Pdf is not pdf document?

Dear all, today I noticed something really strange. Some documents (bills sent as a pdf from Thomann to be precise :-)) can be imported into devonthink but they don’t include any text. Everything is there, when I open the pdf in preview. However devonthink cannot access the text (which means, I can’t search for it :frowning:)
I tried to OCR them within devonthink, but these menu items are greyed out. Devonthink recognize these documents as “pdf documents” (vs. pdf or pdf with text)
Any idea what I can do with this files?

Were any issues logged to Windows > Log? Does it work after reimporting them?

I found a similar problem with PDF and PDF+Text and the strange behavior for DT3. When I get the invoice of Telekom and open it with Adobe Acrobat there is no problem with Text. I’m able to search for text in the document.
The file size is about 130 kB. Import to DT 3 leaves the file size as is but the fie type is without Text. It is possible to activate text with the cursor, but copy or search is in DT3 not possible. An now at the top; when the file is exported in the Mac-File System, outside of DT3, the file size exploded by factor 10. When I do an OCR in DT3, everything seems okay except the file size which increases by the factor 20.
It seems a miracle too me, is there anybody who can explain this bevahiour?

Maybe the PDF document doesn’t permit copying. Does this work in Preview.app?

In the Preview App it is the same as with DT3. I can mark the text and copy will not work. I looked in the permissions, there is stated that I have all possibilities to copy and so on. To my surprise the file size went from 135 KB up to 2,6 MB. Only by open the file in preview.
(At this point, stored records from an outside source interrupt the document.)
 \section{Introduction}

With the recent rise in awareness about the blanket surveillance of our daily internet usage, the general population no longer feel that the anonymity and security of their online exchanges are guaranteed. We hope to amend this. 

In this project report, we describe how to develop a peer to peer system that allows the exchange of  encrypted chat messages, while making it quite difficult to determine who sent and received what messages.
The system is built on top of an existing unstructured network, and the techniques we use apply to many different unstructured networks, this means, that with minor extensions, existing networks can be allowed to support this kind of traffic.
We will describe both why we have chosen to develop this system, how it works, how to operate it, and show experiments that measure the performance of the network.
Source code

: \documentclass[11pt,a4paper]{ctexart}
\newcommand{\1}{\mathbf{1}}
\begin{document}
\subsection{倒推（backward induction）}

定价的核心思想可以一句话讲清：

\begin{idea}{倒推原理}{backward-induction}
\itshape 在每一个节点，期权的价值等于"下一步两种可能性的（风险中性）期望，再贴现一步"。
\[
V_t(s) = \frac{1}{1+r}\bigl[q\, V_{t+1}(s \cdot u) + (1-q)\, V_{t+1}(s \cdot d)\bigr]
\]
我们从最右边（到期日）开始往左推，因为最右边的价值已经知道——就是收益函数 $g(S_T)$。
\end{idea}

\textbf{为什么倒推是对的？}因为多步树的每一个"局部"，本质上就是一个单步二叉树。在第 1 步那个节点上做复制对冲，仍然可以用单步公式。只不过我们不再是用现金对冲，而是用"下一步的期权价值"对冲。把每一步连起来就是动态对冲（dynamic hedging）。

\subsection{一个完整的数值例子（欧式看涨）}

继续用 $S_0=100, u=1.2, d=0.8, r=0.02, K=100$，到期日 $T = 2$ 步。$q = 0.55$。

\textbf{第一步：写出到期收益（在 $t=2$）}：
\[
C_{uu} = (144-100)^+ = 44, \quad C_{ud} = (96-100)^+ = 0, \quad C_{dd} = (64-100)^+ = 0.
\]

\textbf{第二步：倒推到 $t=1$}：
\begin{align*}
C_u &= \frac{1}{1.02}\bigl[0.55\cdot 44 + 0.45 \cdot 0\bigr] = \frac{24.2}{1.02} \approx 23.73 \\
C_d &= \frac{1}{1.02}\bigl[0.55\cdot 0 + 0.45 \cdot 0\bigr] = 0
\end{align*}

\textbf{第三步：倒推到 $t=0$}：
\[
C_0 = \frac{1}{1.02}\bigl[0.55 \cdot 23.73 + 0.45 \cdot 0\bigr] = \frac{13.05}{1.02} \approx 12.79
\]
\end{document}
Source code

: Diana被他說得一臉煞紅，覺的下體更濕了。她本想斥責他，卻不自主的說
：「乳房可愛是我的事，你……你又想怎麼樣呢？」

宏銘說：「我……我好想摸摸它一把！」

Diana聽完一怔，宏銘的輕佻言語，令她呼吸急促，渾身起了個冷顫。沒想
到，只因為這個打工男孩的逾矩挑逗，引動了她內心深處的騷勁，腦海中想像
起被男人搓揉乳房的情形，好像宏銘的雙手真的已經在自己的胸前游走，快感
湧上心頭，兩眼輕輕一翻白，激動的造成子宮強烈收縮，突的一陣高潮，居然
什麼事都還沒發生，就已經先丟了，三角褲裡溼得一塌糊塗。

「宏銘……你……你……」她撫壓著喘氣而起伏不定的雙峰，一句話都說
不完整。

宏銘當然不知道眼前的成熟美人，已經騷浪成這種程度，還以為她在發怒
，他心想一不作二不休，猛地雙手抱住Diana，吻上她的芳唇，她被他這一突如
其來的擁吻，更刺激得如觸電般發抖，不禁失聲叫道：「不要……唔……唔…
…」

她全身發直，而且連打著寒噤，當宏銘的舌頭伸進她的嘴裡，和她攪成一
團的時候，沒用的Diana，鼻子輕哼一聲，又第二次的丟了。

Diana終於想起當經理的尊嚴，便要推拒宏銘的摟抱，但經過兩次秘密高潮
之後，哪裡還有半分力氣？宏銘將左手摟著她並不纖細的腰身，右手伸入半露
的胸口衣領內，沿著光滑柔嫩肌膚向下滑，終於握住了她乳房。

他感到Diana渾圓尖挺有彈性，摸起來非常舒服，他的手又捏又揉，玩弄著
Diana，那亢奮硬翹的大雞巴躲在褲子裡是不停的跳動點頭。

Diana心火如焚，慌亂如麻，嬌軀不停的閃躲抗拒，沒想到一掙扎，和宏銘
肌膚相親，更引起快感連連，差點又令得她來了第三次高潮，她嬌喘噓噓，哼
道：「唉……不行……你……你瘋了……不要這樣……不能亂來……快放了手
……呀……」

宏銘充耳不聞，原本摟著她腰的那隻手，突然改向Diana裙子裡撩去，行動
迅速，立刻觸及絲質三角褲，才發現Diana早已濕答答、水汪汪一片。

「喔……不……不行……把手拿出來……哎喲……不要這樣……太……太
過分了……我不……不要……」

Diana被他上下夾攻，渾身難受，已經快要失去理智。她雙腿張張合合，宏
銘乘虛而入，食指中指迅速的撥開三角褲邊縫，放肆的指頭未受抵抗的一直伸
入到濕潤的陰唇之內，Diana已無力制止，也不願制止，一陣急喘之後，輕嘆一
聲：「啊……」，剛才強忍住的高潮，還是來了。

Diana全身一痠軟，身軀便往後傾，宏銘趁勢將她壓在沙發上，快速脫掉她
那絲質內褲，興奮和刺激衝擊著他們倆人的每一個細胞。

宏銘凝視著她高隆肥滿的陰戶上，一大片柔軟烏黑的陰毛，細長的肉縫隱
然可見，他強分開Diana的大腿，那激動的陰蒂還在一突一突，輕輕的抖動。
It’s possible that the PDF document is not compatible to macOS’ Quartz engine and PDFkit framework. This would explain why it’s not working in both DEVONthink and Preview.

on my Mac runs MACOS 10.11.6 and I use adobe acrobat 9. with this version of adobe everything works fine, the file size stays small and it is possible to copy text from the pdf document. the search in the text also works fine. I also made a test with PDFPen Pro. There was no text and OCR was not possible.
Is this the progress? with every step we will miss something proven

You can’t reliably compare the behavior of Acrobat with other PDF applications. Adobe created the PDF standard and Acroabt can do many things other apps can’t.

Okay, I agree with you. But what about the blow-up of the file (20 times) when I export it from DT to the file system?

How are you exporting the file?

Also note that Acrobat can support different kinds of compression, some quite aggressive. It’s likely a difference in compression, or potentially a lack of compression in PDFKit’s output.

Mark the file and go to Menü Storage - Export as document. The result is a 2,6 MB file started with an 135 kB file. In my opinion the export is intended as easy method to bring the files available to others. isn’t it?

That export should leave the file intact.
Can you ZIP and post the PDF you are referring to?

One Invoice for example Rechnung 200812.pdf.zip (43.8 KB)

In general there is no problem with self produced scans and OCR with Acrobat. Invoices from third party send as Acrobat-files have the described behavior .

Thanks for the file!
Interesting - I see the same thing here.
@cgrunenberg may have some insight into why this may happen.

These export commands (Word, PDF, RTF etc.) support multiple selections and merge the items into a new document for exporting. For simply exporting a file drag & drop or sharing is usually recommended.